(Saved data entries)
^^^^

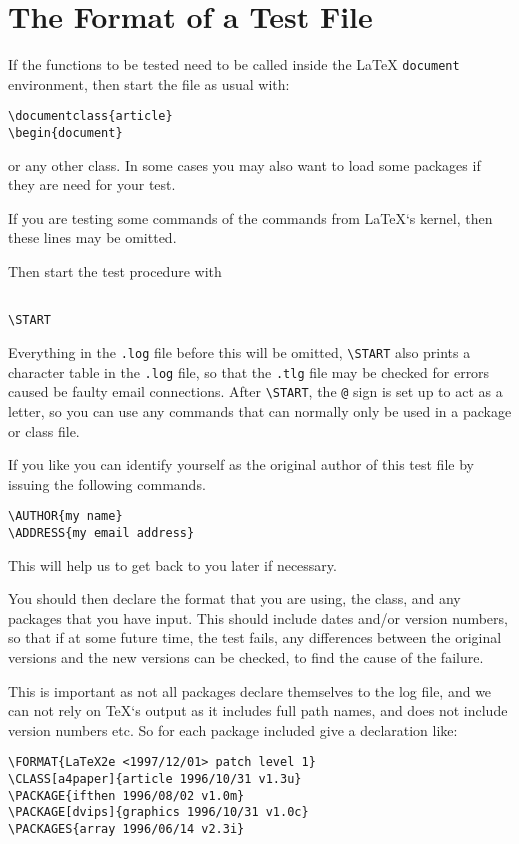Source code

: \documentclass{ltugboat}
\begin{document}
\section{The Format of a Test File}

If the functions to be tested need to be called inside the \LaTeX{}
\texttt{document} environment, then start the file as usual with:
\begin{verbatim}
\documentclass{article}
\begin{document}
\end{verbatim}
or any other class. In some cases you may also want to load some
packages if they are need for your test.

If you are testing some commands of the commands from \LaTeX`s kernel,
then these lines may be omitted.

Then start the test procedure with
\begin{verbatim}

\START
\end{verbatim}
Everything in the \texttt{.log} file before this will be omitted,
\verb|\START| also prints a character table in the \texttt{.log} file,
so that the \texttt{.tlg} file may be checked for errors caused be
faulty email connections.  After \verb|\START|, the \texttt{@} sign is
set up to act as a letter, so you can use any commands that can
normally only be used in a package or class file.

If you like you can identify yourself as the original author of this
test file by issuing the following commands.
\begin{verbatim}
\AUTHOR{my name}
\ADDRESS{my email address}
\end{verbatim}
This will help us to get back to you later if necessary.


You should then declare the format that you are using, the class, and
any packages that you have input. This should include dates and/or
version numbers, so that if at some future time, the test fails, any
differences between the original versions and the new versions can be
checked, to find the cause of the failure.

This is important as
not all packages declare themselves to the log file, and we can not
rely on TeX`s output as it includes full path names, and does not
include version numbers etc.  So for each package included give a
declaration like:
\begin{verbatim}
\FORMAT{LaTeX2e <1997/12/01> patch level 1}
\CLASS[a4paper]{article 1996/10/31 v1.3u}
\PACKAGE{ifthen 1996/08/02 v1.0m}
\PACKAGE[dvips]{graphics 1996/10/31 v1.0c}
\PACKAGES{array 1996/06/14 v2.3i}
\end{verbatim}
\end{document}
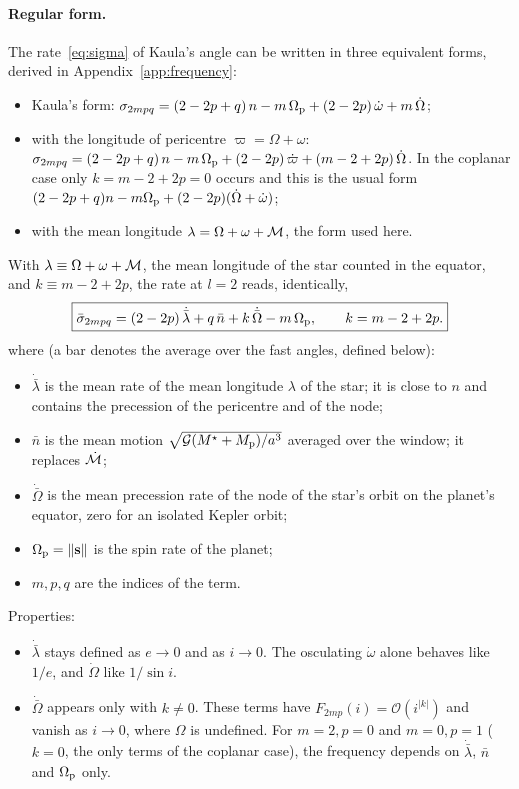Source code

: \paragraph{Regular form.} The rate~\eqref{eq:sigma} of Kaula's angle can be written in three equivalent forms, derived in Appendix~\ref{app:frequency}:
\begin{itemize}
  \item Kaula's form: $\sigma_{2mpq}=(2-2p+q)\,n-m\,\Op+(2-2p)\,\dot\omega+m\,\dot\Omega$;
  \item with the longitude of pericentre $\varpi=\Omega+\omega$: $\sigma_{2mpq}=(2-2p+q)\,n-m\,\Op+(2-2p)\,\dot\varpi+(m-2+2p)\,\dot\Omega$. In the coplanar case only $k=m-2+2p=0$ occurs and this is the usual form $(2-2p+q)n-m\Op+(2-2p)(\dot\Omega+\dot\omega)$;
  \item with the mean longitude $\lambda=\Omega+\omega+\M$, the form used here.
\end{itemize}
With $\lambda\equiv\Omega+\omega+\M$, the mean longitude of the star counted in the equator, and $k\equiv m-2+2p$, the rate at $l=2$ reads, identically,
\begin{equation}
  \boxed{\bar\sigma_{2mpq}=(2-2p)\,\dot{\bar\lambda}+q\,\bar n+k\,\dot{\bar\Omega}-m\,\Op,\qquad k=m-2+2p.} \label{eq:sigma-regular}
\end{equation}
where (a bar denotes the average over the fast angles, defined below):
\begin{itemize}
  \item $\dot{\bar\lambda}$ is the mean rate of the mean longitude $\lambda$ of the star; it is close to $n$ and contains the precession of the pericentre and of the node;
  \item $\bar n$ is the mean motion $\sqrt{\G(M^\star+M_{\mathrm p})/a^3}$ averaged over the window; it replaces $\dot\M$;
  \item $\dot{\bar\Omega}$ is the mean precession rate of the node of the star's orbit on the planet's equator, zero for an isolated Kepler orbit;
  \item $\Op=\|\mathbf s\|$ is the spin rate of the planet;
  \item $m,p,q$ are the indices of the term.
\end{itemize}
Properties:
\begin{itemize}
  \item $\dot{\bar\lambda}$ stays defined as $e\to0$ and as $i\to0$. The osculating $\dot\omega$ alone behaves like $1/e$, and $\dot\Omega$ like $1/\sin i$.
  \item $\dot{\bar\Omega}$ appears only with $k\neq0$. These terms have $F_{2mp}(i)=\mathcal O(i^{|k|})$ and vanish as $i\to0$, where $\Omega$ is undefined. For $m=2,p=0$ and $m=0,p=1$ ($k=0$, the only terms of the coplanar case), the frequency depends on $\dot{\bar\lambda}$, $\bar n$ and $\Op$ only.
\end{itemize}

^^^^

▸ **TASK PROMPT**:
When you reach a picture in the records above, pass over it and transcribe the rest exactly.

▸ **ANSWER SPACE**:
Source code

: \documentclass{ltugboat}
\begin{document}
\section{The Format of a Test File}

If the functions to be tested need to be called inside the \LaTeX{}
\texttt{document} environment, then start the file as usual with:
\begin{verbatim}
\documentclass{article}
\begin{document}
\end{verbatim}
or any other class. In some cases you may also want to load some
packages if they are need for your test.

If you are testing some commands of the commands from \LaTeX`s kernel,
then these lines may be omitted.

Then start the test procedure with
\begin{verbatim}

\START
\end{verbatim}
Everything in the \texttt{.log} file before this will be omitted,
\verb|\START| also prints a character table in the \texttt{.log} file,
so that the \texttt{.tlg} file may be checked for errors caused be
faulty email connections.  After \verb|\START|, the \texttt{@} sign is
set up to act as a letter, so you can use any commands that can
normally only be used in a package or class file.

If you like you can identify yourself as the original author of this
test file by issuing the following commands.
\begin{verbatim}
\AUTHOR{my name}
\ADDRESS{my email address}
\end{verbatim}
This will help us to get back to you later if necessary.


You should then declare the format that you are using, the class, and
any packages that you have input. This should include dates and/or
version numbers, so that if at some future time, the test fails, any
differences between the original versions and the new versions can be
checked, to find the cause of the failure.

This is important as
not all packages declare themselves to the log file, and we can not
rely on TeX`s output as it includes full path names, and does not
include version numbers etc.  So for each package included give a
declaration like:
\begin{verbatim}
\FORMAT{LaTeX2e <1997/12/01> patch level 1}
\CLASS[a4paper]{article 1996/10/31 v1.3u}
\PACKAGE{ifthen 1996/08/02 v1.0m}
\PACKAGE[dvips]{graphics 1996/10/31 v1.0c}
\PACKAGES{array 1996/06/14 v2.3i}
\end{verbatim}
\end{document}
Source code

: \paragraph{Regular form.} The rate~\eqref{eq:sigma} of Kaula's angle can be written in three equivalent forms, derived in Appendix~\ref{app:frequency}:
\begin{itemize}
  \item Kaula's form: $\sigma_{2mpq}=(2-2p+q)\,n-m\,\Op+(2-2p)\,\dot\omega+m\,\dot\Omega$;
  \item with the longitude of pericentre $\varpi=\Omega+\omega$: $\sigma_{2mpq}=(2-2p+q)\,n-m\,\Op+(2-2p)\,\dot\varpi+(m-2+2p)\,\dot\Omega$. In the coplanar case only $k=m-2+2p=0$ occurs and this is the usual form $(2-2p+q)n-m\Op+(2-2p)(\dot\Omega+\dot\omega)$;
  \item with the mean longitude $\lambda=\Omega+\omega+\M$, the form used here.
\end{itemize}
With $\lambda\equiv\Omega+\omega+\M$, the mean longitude of the star counted in the equator, and $k\equiv m-2+2p$, the rate at $l=2$ reads, identically,
\begin{equation}
  \boxed{\bar\sigma_{2mpq}=(2-2p)\,\dot{\bar\lambda}+q\,\bar n+k\,\dot{\bar\Omega}-m\,\Op,\qquad k=m-2+2p.} \label{eq:sigma-regular}
\end{equation}
where (a bar denotes the average over the fast angles, defined below):
\begin{itemize}
  \item $\dot{\bar\lambda}$ is the mean rate of the mean longitude $\lambda$ of the star; it is close to $n$ and contains the precession of the pericentre and of the node;
  \item $\bar n$ is the mean motion $\sqrt{\G(M^\star+M_{\mathrm p})/a^3}$ averaged over the window; it replaces $\dot\M$;
  \item $\dot{\bar\Omega}$ is the mean precession rate of the node of the star's orbit on the planet's equator, zero for an isolated Kepler orbit;
  \item $\Op=\|\mathbf s\|$ is the spin rate of the planet;
  \item $m,p,q$ are the indices of the term.
\end{itemize}
Properties:
\begin{itemize}
  \item $\dot{\bar\lambda}$ stays defined as $e\to0$ and as $i\to0$. The osculating $\dot\omega$ alone behaves like $1/e$, and $\dot\Omega$ like $1/\sin i$.
  \item $\dot{\bar\Omega}$ appears only with $k\neq0$. These terms have $F_{2mp}(i)=\mathcal O(i^{|k|})$ and vanish as $i\to0$, where $\Omega$ is undefined. For $m=2,p=0$ and $m=0,p=1$ ($k=0$, the only terms of the coplanar case), the frequency depends on $\dot{\bar\lambda}$, $\bar n$ and $\Op$ only.
\end{itemize}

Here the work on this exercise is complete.